## ASSIGNMENT
In your reply, reproduce every line of the data without any alteration.

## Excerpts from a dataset
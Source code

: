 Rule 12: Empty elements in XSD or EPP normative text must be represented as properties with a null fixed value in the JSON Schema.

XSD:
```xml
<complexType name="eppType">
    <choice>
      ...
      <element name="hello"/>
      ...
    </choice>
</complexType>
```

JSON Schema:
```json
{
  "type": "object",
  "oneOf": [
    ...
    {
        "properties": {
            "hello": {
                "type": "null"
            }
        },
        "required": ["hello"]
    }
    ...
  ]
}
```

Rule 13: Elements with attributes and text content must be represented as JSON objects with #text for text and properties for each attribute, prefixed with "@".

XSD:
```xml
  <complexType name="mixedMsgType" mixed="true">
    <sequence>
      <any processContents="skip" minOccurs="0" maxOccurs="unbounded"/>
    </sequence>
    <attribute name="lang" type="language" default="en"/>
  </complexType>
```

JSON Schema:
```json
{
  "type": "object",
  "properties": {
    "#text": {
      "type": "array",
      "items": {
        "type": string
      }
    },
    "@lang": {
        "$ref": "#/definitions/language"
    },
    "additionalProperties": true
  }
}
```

## COMPLETED EXERCISE
Source code

: Rule 12: Empty elements in XSD or EPP normative text must be represented as properties with a null fixed value in the JSON Schema.

XSD:
```xml
<complexType name="eppType">
    <choice>
      ...
      <element name="hello"/>
      ...
    </choice>
</complexType>
```

JSON Schema:
```json
{
  "type": "object",
  "oneOf": [
    ...
    {
        "properties": {
            "hello": {
                "type": "null"
            }
        },
        "required": ["hello"]
    }
    ...
  ]
}
```

Rule 13: Elements with attributes and text content must be represented as JSON objects with #text for text and properties for each attribute, prefixed with "@".

XSD:
```xml
  <complexType name="mixedMsgType" mixed="true">
    <sequence>
      <any processContents="skip" minOccurs="0" maxOccurs="unbounded"/>
    </sequence>
    <attribute name="lang" type="language" default="en"/>
  </complexType>
```

JSON Schema:
```json
{
  "type": "object",
  "properties": {
    "#text": {
      "type": "array",
      "items": {
        "type": string
      }
    },
    "@lang": {
        "$ref": "#/definitions/language"
    },
    "additionalProperties": true
  }
}
```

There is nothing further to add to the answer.